Tara Williamson, chercheuse indépendante et consultante qui travaille avec le Yellowhead Institute, identifie un membre de la Nation crie Opaskwayak de Gaabishkigamaag (Swan Lake, Man.)
Tara Williamson, chercheuse indépendante et consultante qui travaille avec le Yellowhead Institute. (Fourni)
« La discussion des fêtes nationales et des événements commémoratifs au nom de la réconciliation — en particulier la réconciliation sans vérité – est un faux-fuyant et une distraction par rapport aux problèmes réels et sous-jacents qui doivent être résolus en ce qui concerne la violence coloniale continue à laquelle sont confrontés les peuples autochtones.
« Ces actes de reconnaissance sont des espaces réservés pour un changement réel et significatif.

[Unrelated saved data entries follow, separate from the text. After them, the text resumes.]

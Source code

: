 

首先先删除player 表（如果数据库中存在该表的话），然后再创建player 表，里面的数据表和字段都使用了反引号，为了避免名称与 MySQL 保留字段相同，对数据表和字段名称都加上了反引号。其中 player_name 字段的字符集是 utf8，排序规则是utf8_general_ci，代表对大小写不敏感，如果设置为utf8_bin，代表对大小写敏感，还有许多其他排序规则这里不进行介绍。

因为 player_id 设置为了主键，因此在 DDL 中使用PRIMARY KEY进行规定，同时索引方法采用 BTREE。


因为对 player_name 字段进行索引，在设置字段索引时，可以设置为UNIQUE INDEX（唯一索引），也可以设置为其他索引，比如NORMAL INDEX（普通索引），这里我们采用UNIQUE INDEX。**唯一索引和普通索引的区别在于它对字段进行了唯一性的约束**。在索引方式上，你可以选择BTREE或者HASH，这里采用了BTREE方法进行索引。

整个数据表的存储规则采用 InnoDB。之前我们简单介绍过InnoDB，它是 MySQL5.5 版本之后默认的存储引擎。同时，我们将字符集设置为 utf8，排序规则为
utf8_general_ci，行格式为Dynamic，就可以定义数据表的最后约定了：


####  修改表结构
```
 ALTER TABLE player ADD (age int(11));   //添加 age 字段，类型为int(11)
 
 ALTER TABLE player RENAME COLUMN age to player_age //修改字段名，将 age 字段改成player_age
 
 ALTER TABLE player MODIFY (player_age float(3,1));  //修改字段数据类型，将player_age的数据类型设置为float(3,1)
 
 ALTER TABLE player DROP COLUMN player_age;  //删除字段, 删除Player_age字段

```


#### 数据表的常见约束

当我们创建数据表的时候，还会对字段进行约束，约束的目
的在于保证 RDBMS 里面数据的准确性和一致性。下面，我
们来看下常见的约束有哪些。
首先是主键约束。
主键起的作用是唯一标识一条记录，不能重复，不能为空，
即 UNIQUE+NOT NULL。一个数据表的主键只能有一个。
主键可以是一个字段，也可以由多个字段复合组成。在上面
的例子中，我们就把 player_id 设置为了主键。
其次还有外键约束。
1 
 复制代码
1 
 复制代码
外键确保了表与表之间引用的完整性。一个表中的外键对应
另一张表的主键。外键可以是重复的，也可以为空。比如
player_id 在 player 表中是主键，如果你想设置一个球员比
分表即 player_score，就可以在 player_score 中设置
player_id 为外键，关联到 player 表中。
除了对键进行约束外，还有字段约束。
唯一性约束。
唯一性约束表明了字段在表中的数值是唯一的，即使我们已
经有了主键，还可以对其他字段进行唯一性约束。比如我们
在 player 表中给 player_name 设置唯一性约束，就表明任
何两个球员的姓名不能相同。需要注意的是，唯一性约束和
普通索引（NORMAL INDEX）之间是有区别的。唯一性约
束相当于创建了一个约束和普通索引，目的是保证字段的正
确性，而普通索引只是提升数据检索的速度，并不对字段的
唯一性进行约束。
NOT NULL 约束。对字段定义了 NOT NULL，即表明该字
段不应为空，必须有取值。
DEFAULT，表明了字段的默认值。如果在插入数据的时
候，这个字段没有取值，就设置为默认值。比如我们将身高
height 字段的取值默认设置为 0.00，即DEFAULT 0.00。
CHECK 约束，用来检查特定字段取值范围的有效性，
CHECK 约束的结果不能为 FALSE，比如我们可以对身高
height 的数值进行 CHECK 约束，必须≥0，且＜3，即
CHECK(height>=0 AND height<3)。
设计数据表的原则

Bien qu’il y ait certainement une place pour la cérémonie dans la commémoration des tombes anonymes d’enfants morts, c’est un geste vide alors que des enfants autochtones continuent de mourir dans le système de protection de l’enfance.
« Bien que je sois heureux d’avoir une sensibilisation et une éducation accrues sur l’héritage brutal des pensionnats, j’ai aussi la fatigue de la réconciliation face à de grands gestes qui n’ont finalement aucun impact sur moi ou ma famille.